Korean Food is Ascendant

egg on white ceramic plate

Last summer, a local Korean restaurant named Bap and Chicken unexpectedly closed near my home. It featured vivid, crunchy bibimbap, a full bar of domestic and southeast Asian import beers, and anime and/or K-pop on 24/7, all the time, on its two flat screen TVs and pouring from the corner-mounted wooden speakers. The aesthetic was sizzling Korean flavors and aromas from the kitchen meets Danish mid-century mod architecture and furnishings in the dining room – the single long bar, spanning the length of the rectangular restaurant, was a huge slab of matte-finish teak or hardwood. All tables, square – all lines, clean. Space was emphasized over extra seating on the floor, too-stuffed bar stools at the bar (where I always sat), and other distracting foofaraw.

In other words, it was a great place to grab some crispy chicken wings, slather on the house gochujang sauce, and wonder about the world as neon anime streamed and K-pop bands pulsed with bright and driving K-pop tempos. There’s something comforting in not being terribly invested in what you see and what you hear when you’re there to eat.

Korean food is ascendant in America. In a recent article for the LA Times, Bill Addison, a restaurant critic, wrote, “I’d been reading one NYC food writer after another weighing in on the acceleration of a decade-long movement: Korean chefs had taken their native cuisine’s building blocks and, in the mold of Eurocentric grandeur, reconstructed flavors and presentations into elaborate tasting menus.”

Addison’s observation is 100% on the mark for what I had experienced at my local shop – a blending of cultures (much less cuisine) presented in unpretentious and often entertaining ways. According to Addison, that notion specific to South Korea is known as Hallyu, or “ ‘Korean wave,’ the global rise of South Korean culture’s popularity that encompasses K-pop, film, TV dramas, and video games.”

From BTS to Netflix’s Squid Game, Korean culture has permeated the United States and greater global culture these past several years:

  • In 2023, Korean overtook Italian in Duolingo’s global language ranking, taking over #6 and is one of the top 10 studied languages in the world.
  • South Korea has launched the “K-culture training visa” (a.k.a. the Hallyu visa), which will allow non-Koreans who register at performing arts academies (K-pop!) to stay in the country for up to two years.
  • Coca-Cola released a limited-edition K-Wave, a “fruity fantasy” soda from its Coca-Cola Creations arm.

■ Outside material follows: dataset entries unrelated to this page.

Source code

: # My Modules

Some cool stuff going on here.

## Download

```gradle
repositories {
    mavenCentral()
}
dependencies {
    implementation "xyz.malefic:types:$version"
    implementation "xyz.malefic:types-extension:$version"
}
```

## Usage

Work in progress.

The Korea Daily recently reported that food and cuisine exports from South Korea reached a record high of $1.74 billion in 2023 and promising sales ahead for this year.

What Came First – The K-Chicken or the Hallyu?

Part of that export, expansion, and exposure is bb.q chicken, a 3,500+ site, 57-country Korean chicken franchise. For its part, bb.q here stands for “best of the best quality.” Celebrating its ascendance, the marketing team at bb.q has launched its first national ad campaign, which it named “How to Speak Korean…Fried Chicken,” designed to educate and entertain growing interest in the country, its culture, and its cuisine.

“In the realm of Korean cuisine, chicken has become a global standout, representing a significant facet of K-food culture worldwide,” said Andrew Lee, Senior Manager of Strategy and Marketing at bb.q, to TFI.

“Across the U.S., Korean-style chicken isn’t just another variation; it’s known as K-chicken, boasting distinctive flavors like spicy sauces and that irresistible ‘crispy outside, juicy inside’ texture.”

Gochujang sauce is also rising on menus and in the pantries of consumers across America. Gochujang is a spicy red paste made of Korean peppers and features in many bb.q items as well as other Korean restaurants and chains, including KFC, which just launched its Saucy Nuggets in five flavors – one of those flavors is Korean BBQ.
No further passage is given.